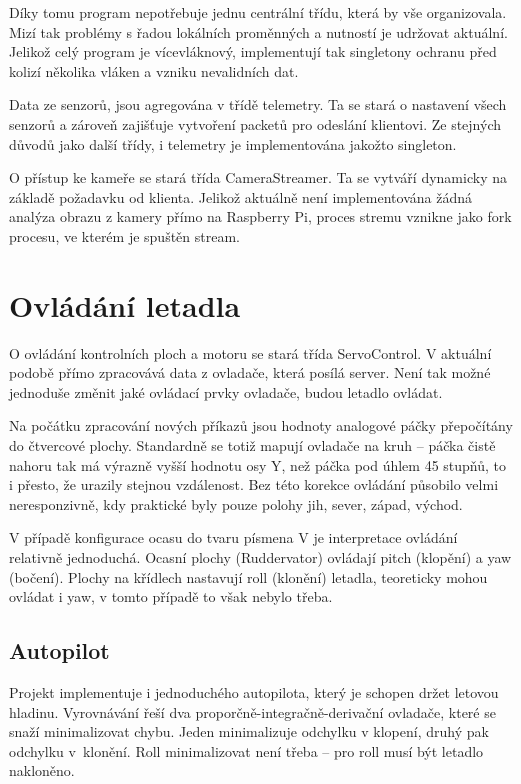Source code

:\documentclass[a4paper,oneside,12pt]{report}
\begin{document}
Díky tomu program nepotřebuje jednu centrální třídu, která by vše organizovala.
Mizí tak problémy s řadou lokálních proměnných a nutností je udržovat aktuální.
Jelikož celý program je vícevláknový, implementují tak singletony ochranu před kolizí několika vláken a vzniku nevalidních dat.

Data ze senzorů, jsou agregována v třídě telemetry.
Ta se stará o nastavení všech senzorů a zároveň zajišťuje vytvoření packetů pro odeslání klientovi.
Ze stejných důvodů jako další třídy, i telemetry je implementována jakožto singleton.

O přístup ke kameře se stará třída CameraStreamer.
Ta se vytváří dynamicky na základě požadavku od klienta.
Jelikož aktuálně není implementována žádná analýza obrazu z kamery přímo na Raspberry Pi, proces stremu vznikne jako fork procesu, ve kterém je spuštěn stream.

\section{Ovládání letadla}

O ovládání kontrolních ploch a motoru se stará třída ServoControl.
V aktuální podobě přímo zpracovává data z ovladače, která posílá server.
Není tak možné jednoduše změnit jaké ovládací prvky ovladače, budou letadlo ovládat.

Na počátku zpracování nových příkazů jsou hodnoty analogové páčky přepočítány do čtvercové plochy.
Standardně se totiž mapují ovladače na kruh -- páčka čistě nahoru tak má výrazně vyšší hodnotu osy Y, než páčka pod úhlem 45 stupňů, to i přesto, že urazily stejnou vzdálenost.
Bez této korekce ovládání působilo velmi neresponzivně, kdy praktické byly pouze polohy jih, sever, západ, východ.

V případě konfigurace ocasu do tvaru písmena V je interpretace ovládání relativně jednoduchá.
Ocasní plochy (Ruddervator) ovládají pitch (klopění) a yaw (bočení).
Plochy na křídlech nastavují roll (klonění) letadla, teoreticky mohou ovládat i yaw, v tomto případě to však nebylo třeba.

\subsection{Autopilot}

Projekt implementuje i jednoduchého autopilota, který je schopen držet letovou hladinu.
Vyrovnávání řeší dva proporčně-integračně-derivační ovladače, které se snaží minimalizovat chybu.
Jeden minimalizuje odchylku v klopení, druhý pak odchylku v~klonění.
Roll minimalizovat není třeba -- pro roll musí být letadlo nakloněno.
\end{document}
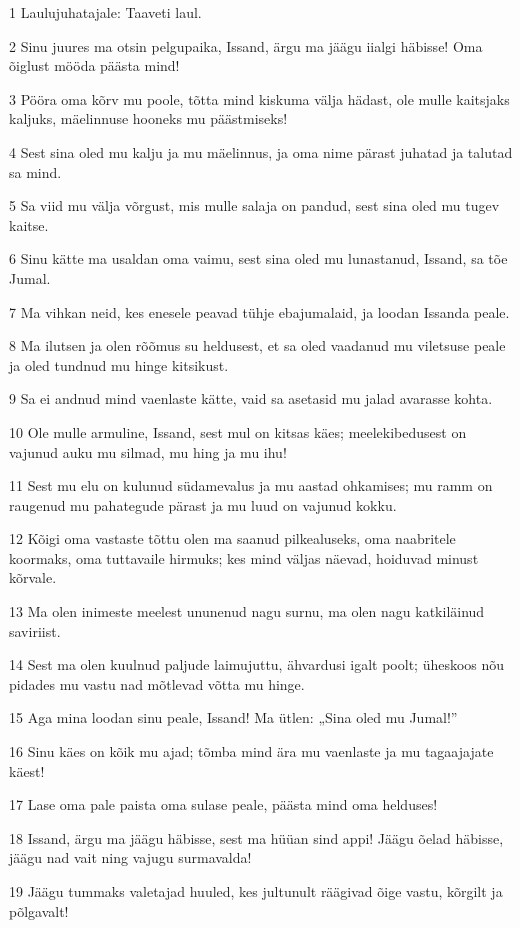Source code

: \par 1 Laulujuhatajale: Taaveti laul.
\par 2 Sinu juures ma otsin pelgupaika, Issand, ärgu ma jäägu iialgi häbisse! Oma õiglust mööda päästa mind!
\par 3 Pööra oma kõrv mu poole, tõtta mind kiskuma välja hädast, ole mulle kaitsjaks kaljuks, mäelinnuse hooneks mu päästmiseks!
\par 4 Sest sina oled mu kalju ja mu mäelinnus, ja oma nime pärast juhatad ja talutad sa mind.
\par 5 Sa viid mu välja võrgust, mis mulle salaja on pandud, sest sina oled mu tugev kaitse.
\par 6 Sinu kätte ma usaldan oma vaimu, sest sina oled mu lunastanud, Issand, sa tõe Jumal.
\par 7 Ma vihkan neid, kes enesele peavad tühje ebajumalaid, ja loodan Issanda peale.
\par 8 Ma ilutsen ja olen rõõmus su heldusest, et sa oled vaadanud mu viletsuse peale ja oled tundnud mu hinge kitsikust.
\par 9 Sa ei andnud mind vaenlaste kätte, vaid sa asetasid mu jalad avarasse kohta.
\par 10 Ole mulle armuline, Issand, sest mul on kitsas käes; meelekibedusest on vajunud auku mu silmad, mu hing ja mu ihu!
\par 11 Sest mu elu on kulunud südamevalus ja mu aastad ohkamises; mu ramm on raugenud mu pahategude pärast ja mu luud on vajunud kokku.
\par 12 Kõigi oma vastaste tõttu olen ma saanud pilkealuseks, oma naabritele koormaks, oma tuttavaile hirmuks; kes mind väljas näevad, hoiduvad minust kõrvale.
\par 13 Ma olen inimeste meelest ununenud nagu surnu, ma olen nagu katkiläinud saviriist.
\par 14 Sest ma olen kuulnud paljude laimujuttu, ähvardusi igalt poolt; üheskoos nõu pidades mu vastu nad mõtlevad võtta mu hinge.
\par 15 Aga mina loodan sinu peale, Issand! Ma ütlen: „Sina oled mu Jumal!”
\par 16 Sinu käes on kõik mu ajad; tõmba mind ära mu vaenlaste ja mu tagaajajate käest!
\par 17 Lase oma pale paista oma sulase peale, päästa mind oma helduses!
\par 18 Issand, ärgu ma jäägu häbisse, sest ma hüüan sind appi! Jäägu õelad häbisse, jäägu nad vait ning vajugu surmavalda!
\par 19 Jäägu tummaks valetajad huuled, kes jultunult räägivad õige vastu, kõrgilt ja põlgavalt!
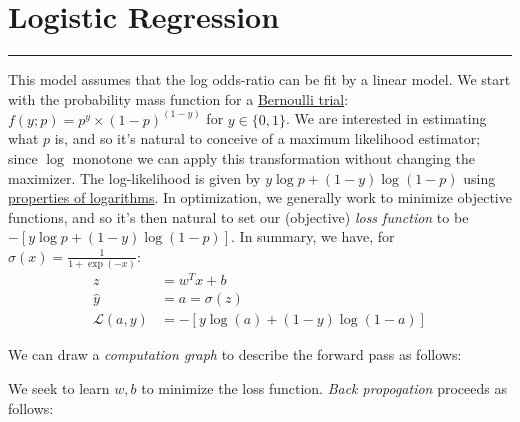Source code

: \documentclass[12pt]{article}
\begin{document}
\renewcommand{\d}[1]{\ensuremath{\operatorname{d}\!{#1}}}

\section{Logistic Regression}\vspace{.1pt} \hrule height 2pt \smallskip \renewcommand{\arraystretch}{1}%
This model assumes that the log odds-ratio can be fit by a linear model. We start with the probability mass function for a \href{https://en.wikipedia.org/wiki/Bernoulli_distribution}{Bernoulli trial}: $f(y;p) = p^y \times (1-p)^{(1-y)}$ for $y \in \{0, 1\}$. We are interested in estimating what $p$ is, and so it's natural to conceive of a maximum likelihood estimator; since $\log$ monotone we can apply this transformation without changing the maximizer. The log-likelihood is given by $y \log p + (1-y) \log (1-p)$ using \href{https://en.wikipedia.org/wiki/Logarithm#Logarithmic_identities}{properties of logarithms}. In optimization, we generally work to minimize objective functions, and so it's then natural to set our (objective) \emph{loss function}
to be $- \left[y \log p + (1-y) \log (1-p)\right]$. In summary, we 
have, for $\sigma(x) = \frac{1}{1 + \exp(-x)}$:
\begin{align}
  z &= w^Tx + b \\
  \hat y &= a = \sigma(z) \\
  \mathcal{L}(a, y) &= - \left[y \log (a) + (1-y) \log (1-a)\right] \end{align}

We can draw a \emph{computation graph} to describe the forward pass as follows:
\begin{center}
\end{center} We seek to learn $w, b$ to minimize the loss function. \emph{Back propogation} proceeds as follows:
\end{document}
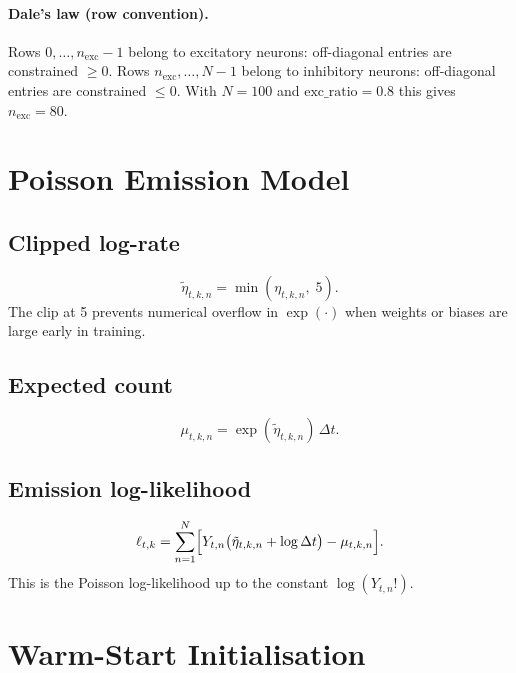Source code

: \documentclass[11pt]{article}
\begin{document}
\paragraph{Dale's law (row convention).}
Rows $0,\ldots,n_{\mathrm{exc}}-1$ belong to excitatory neurons:
off-diagonal entries are constrained $\ge 0$.  Rows
$n_{\mathrm{exc}},\ldots,N-1$ belong to inhibitory neurons:
off-diagonal entries are constrained $\le 0$.
With $N=100$ and $\mathrm{exc\_ratio}=0.8$ this gives $n_{\mathrm{exc}}=80$.

\section{Poisson Emission Model}

\subsection{Clipped log-rate}
\begin{equation}
  \tilde\eta_{t,k,n} = \min(\eta_{t,k,n},\;5).
\end{equation}
The clip at 5 prevents numerical overflow in $\exp(\cdot)$ when weights or biases
are large early in training.

\subsection{Expected count}
\begin{equation}
  \mu_{t,k,n} = \exp(\tilde\eta_{t,k,n})\,\Delta t.
\end{equation}

\subsection{Emission log-likelihood}
\begin{equation}
  \ell_{t,k} = \sum_{n=1}^N
    \Bigl[Y_{t,n}\bigl(\tilde\eta_{t,k,n}+\log\Delta t\bigr) - \mu_{t,k,n}\Bigr].
\end{equation}
This is the Poisson log-likelihood up to the constant $\log(Y_{t,n}!)$.

\section{Warm-Start Initialisation}
\end{document}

● **Work to be completed**:
In the records above, copy exactly everything from the line that has "Jeden minimalizuje odchylku" down to the line that has "jalad avarasse kohta.", both ends included, and leave out the pictures.

● **Solution to the exercise**:
Jeden minimalizuje odchylku v klopení, druhý pak odchylku v~klonění.
Roll minimalizovat není třeba -- pro roll musí být letadlo nakloněno.
\end{document}
Source code

: \par 1 Laulujuhatajale: Taaveti laul.
\par 2 Sinu juures ma otsin pelgupaika, Issand, ärgu ma jäägu iialgi häbisse! Oma õiglust mööda päästa mind!
\par 3 Pööra oma kõrv mu poole, tõtta mind kiskuma välja hädast, ole mulle kaitsjaks kaljuks, mäelinnuse hooneks mu päästmiseks!
\par 4 Sest sina oled mu kalju ja mu mäelinnus, ja oma nime pärast juhatad ja talutad sa mind.
\par 5 Sa viid mu välja võrgust, mis mulle salaja on pandud, sest sina oled mu tugev kaitse.
\par 6 Sinu kätte ma usaldan oma vaimu, sest sina oled mu lunastanud, Issand, sa tõe Jumal.
\par 7 Ma vihkan neid, kes enesele peavad tühje ebajumalaid, ja loodan Issanda peale.
\par 8 Ma ilutsen ja olen rõõmus su heldusest, et sa oled vaadanud mu viletsuse peale ja oled tundnud mu hinge kitsikust.
\par 9 Sa ei andnud mind vaenlaste kätte, vaid sa asetasid mu jalad avarasse kohta.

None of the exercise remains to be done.